WHAT YOU NEED TO DO: Starting at the line that contains "- **확장성**: 트래픽 급증에 대한 자동 대응 체계 구축", transcribe each line exactly through the last line of the data. Include nothing else.

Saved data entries
==============================

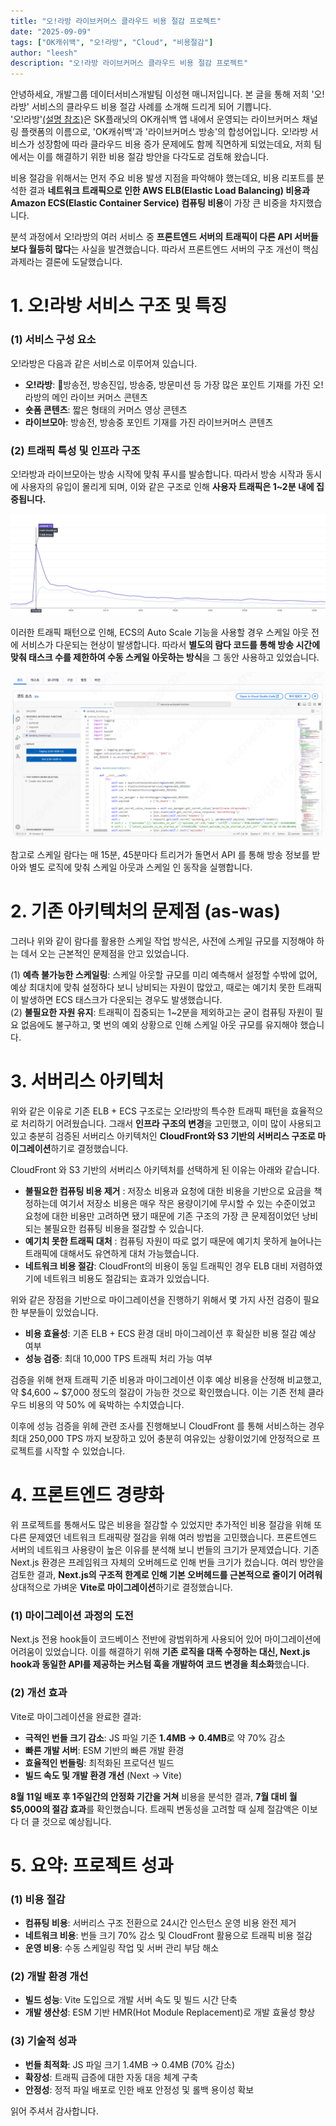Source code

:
 ```yaml
---
title: "오!라방 라이브커머스 클라우드 비용 절감 프로젝트"
date: "2025-09-09"
tags: ["OK캐쉬백", "오!라방", "Cloud", "비용절감"]
author: "leesh"
description: "오!라방 라이브커머스 클라우드 비용 절감 프로젝트"
---
```


안녕하세요, 개발그룹 데이터서비스개발팀 이성현 매니저입니다. 
본 글을 통해 저희 '오!라방' 서비스의 클라우드 비용 절감 사례를 소개해 드리게 되어 기쁩니다. <br/>
'오!라방'[(설명 참조)](https://openapi.sk.com/products/detail?svcSeq=53&menuSeq=284)은 SK플래닛의 OK캐쉬백 앱 내에서 운영되는 라이브커머스 채널링 플랫폼의 이름으로, 'OK캐쉬백'과 '라이브커머스 방송'의 합성어입니다. 오!라방 서비스가 성장함에 따라 클라우드 비용 증가 문제에도 함께 직면하게 되었는데요, 저희 팀에서는 이를 해결하기 위한 비용 절감 방안을 다각도로 검토해 왔습니다. <br/>

비용 절감을 위해서는 먼저 주요 비용 발생 지점을 파악해야 했는데요, 
비용 리포트를 분석한 결과 **네트워크 트래픽으로 인한 AWS ELB(Elastic Load Balancing) 비용과 Amazon ECS(Elastic Container Service) 컴퓨팅 비용**이 가장 큰 비중을 차지했습니다.

분석 과정에서 오!라방의 여러 서비스 중 **프론트엔드 서버의 트래픽이 다른 API 서버들보다 월등히 많다**는 사실을 발견했습니다. 따라서 프론트엔드 서버의 구조 개선이 핵심 과제라는 결론에 도달했습니다.

# 1. 오!라방 서비스 구조 및 특징

### (1) 서비스 구성 요소

오!라방은 다음과 같은 서비스로 이루어져 있습니다. 

- **오!라방**: 방송전, 방송진입, 방송중, 방문미션 등 가장 많은 포인트 기재를 가진 오!라방의 메인 라이브 커머스 콘텐츠
- **숏폼 콘텐츠**: 짧은 형태의 커머스 영상 콘텐츠
- **라이브모아**: 방송전, 방송중 포인트 기재를 가진 라이브커머스 콘텐츠

### (2) 트래픽 특성 및 인프라 구조

오!라방과 라이브모아는 방송 시작에 맞춰 푸시를 발송합니다. 따라서 방송 시작과 동시에 사용자의 유입이 몰리게 되며, 이와 같은 구조로 인해 **사용자 트래픽은 1~2분 내에 집중됩니다.**

![image01](./image01.png)

이러한 트래픽 패턴으로 인해, ECS의 Auto Scale 기능을 사용할 경우 스케일 아웃 전에 서비스가 다운되는 현상이 발생합니다. 따라서 **별도의 람다 코드를 통해 방송 시간에 맞춰 태스크 수를 제한하여 수동 스케일 아웃하는 방식**을 그 동안 사용하고 있었습니다.

![image02](./image02.png)

참고로 스케일 람다는 매 15분, 45분마다 트리거가 돌면서 API 를 통해 방송 정보를 받아와 별도 로직에 맞춰 스케일 아웃과 스케일 인 동작을 실행합니다.

# 2. 기존 아키텍처의 문제점 (as-was) 

그러나 위와 같이 람다를 활용한 스케일 작업 방식은, 사전에 스케일 규모를 지정해야 하는 데서 오는 근본적인 문제점을 안고 있었습니다.

(1) **예측 불가능한 스케일링**: 스케일 아웃할 규모를 미리 예측해서 설정할 수밖에 없어, 예상 최대치에 맞춰 설정하다 보니 낭비되는 자원이 많았고, 때로는 예기치 못한 트래픽이 발생하면 ECS 태스크가 다운되는 경우도 발생했습니다.
<br/>
(2) **불필요한 자원 유지**: 트래픽이 집중되는 1~2분을 제외하고는 굳이 컴퓨팅 자원이 필요 없음에도 불구하고, 몇 번의 예외 상황으로 인해 스케일 아웃 규모를 유지해야 했습니다.

# 3. 서버리스 아키텍처

위와 같은 이유로 기존 ELB + ECS 구조로는 오!라방의 특수한 트래픽 패턴을 효율적으로 처리하기 어려웠습니다. 그래서 **인프라 구조의 변경**을 고민했고, 이미 많이 사용되고 있고 충분히 검증된 서버리스 아키텍처인 **CloudFront와 S3 기반의 서버리스 구조로 마이그레이션**하기로 결정했습니다. 

CloudFront 와 S3 기반의 서버리스 아키텍처를 선택하게 된 이유는 아래와 같습니다.

- **불필요한 컴퓨팅 비용 제거** : 저장소 비용과 요청에 대한 비용을 기반으로 요금을 책정하는데 여기서 저장소 비용은 매우 작은 용량이기에 무시할 수 있는 수준이었고 요청에 대한 비용만 고려하면 됐기 때문에 기존 구조의 가장 큰 문제점이었던 낭비되는 불필요한 컴퓨팅 비용을 절감할 수 있습니다.
- **예기치 못한 트래픽 대처** : 컴퓨팅 자원이 따로 없기 때문에 예기치 못하게 늘어나는 트래픽에 대해서도 유연하게 대처 가능했습니다.
- **네트워크 비용 절감**: CloudFront의 비용이 동일 트래픽인 경우 ELB 대비 저렴하였기에 네트워크 비용도 절감되는 효과가 있었습니다.

위와 같은 장점을 기반으로 마이그레이션을 진행하기 위해서 몇 가지 사전 검증이 필요한 부분들이 있었습니다.

- **비용 효율성**: 기존 ELB + ECS 환경 대비 마이그레이션 후 확실한 비용 절감 예상 여부
- **성능 검증**: 최대 10,000 TPS 트래픽 처리 가능 여부

검증을 위해 현재 트래픽 기준 비용과 마이그레이션 이후 예상 비용을 산정해 비교했고, 약 $4,600 ~ $7,000 정도의 절감이 가능한 것으로 확인했습니다. 이는 기존 전체 클라우드 비용의 약 50% 에 육박하는 수치였습니다. 

이후에 성능 검증을 위헤 관련 조사를 진행해보니 CloudFront 를 통해 서비스하는 경우 최대 250,000 TPS 까지 보장하고 있어 충분히 여유있는 상황이었기에 안정적으로 프로젝트를 시작할 수 있었습니다.

# 4. 프론트엔드 경량화

위 프로젝트를 통해서도 많은 비용을 절감할 수 있었지만 추가적인 비용 절감을 위해 또 다른 문제였던 네트워크 트래픽량 절감을 위해 여러 방법을 고민했습니다. 프론트엔드 서버의 네트워크 사용량이 높은 이유를 분석해 보니 번들의 크기가 문제였습니다. 기존 Next.js 환경은 프레임워크 자체의 오버헤드로 인해 번들 크기가 컸습니다. 여러 방안을 검토한 결과, **Next.js의 구조적 한계로 인해 기본 오버헤드를 근본적으로 줄이기 어려워** 상대적으로 가벼운 **Vite로 마이그레이션**하기로 결정했습니다.

### (1) 마이그레이션 과정의 도전

Next.js 전용 hook들이 코드베이스 전반에 광범위하게 사용되어 있어 마이그레이션에 어려움이 있었습니다. 이를 해결하기 위해 **기존 로직을 대폭 수정하는 대신, Next.js hook과 동일한 API를 제공하는 커스텀 훅을 개발하여 코드 변경을 최소화**했습니다.

### (2) 개선 효과 

Vite로 마이그레이션을 완료한 결과:
- **극적인 번들 크기 감소**: JS 파일 기준 **1.4MB → 0.4MB**로 약 70% 감소
- **빠른 개발 서버**: ESM 기반의 빠른 개발 환경
- **효율적인 번들링**: 최적화된 프로덕션 빌드
- **빌드 속도 및 개발 환경 개선** (Next → Vite)

**8월 11일 배포 후 1주일간의 안정화 기간을 거쳐** 비용을 분석한 결과, **7월 대비 월 $5,000의 절감 효과**를 확인했습니다. 트래픽 변동성을 고려할 때 실제 절감액은 이보다 더 클 것으로 예상됩니다.


# 5. 요약: 프로젝트 성과

### (1) 비용 절감

- **컴퓨팅 비용**: 서버리스 구조 전환으로 24시간 인스턴스 운영 비용 완전 제거
- **네트워크 비용**: 번들 크기 70% 감소 및 CloudFront 활용으로 트래픽 비용 절감
- **운영 비용**: 수동 스케일링 작업 및 서버 관리 부담 해소 

### (2) 개발 환경 개선
- **빌드 성능**: Vite 도입으로 개발 서버 속도 및 빌드 시간 단축
- **개발 생산성**: ESM 기반 HMR(Hot Module Replacement)로 개발 효율성 향상

### (3) 기술적 성과
- **번들 최적화**: JS 파일 크기 1.4MB → 0.4MB (70% 감소)
- **확장성**: 트래픽 급증에 대한 자동 대응 체계 구축
- **안정성**: 정적 파일 배포로 인한 배포 안정성 및 롤백 용이성 확보

읽어 주셔서 감사합니다.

==============================

WRITTEN RESPONSE:
- **확장성**: 트래픽 급증에 대한 자동 대응 체계 구축
- **안정성**: 정적 파일 배포로 인한 배포 안정성 및 롤백 용이성 확보

읽어 주셔서 감사합니다.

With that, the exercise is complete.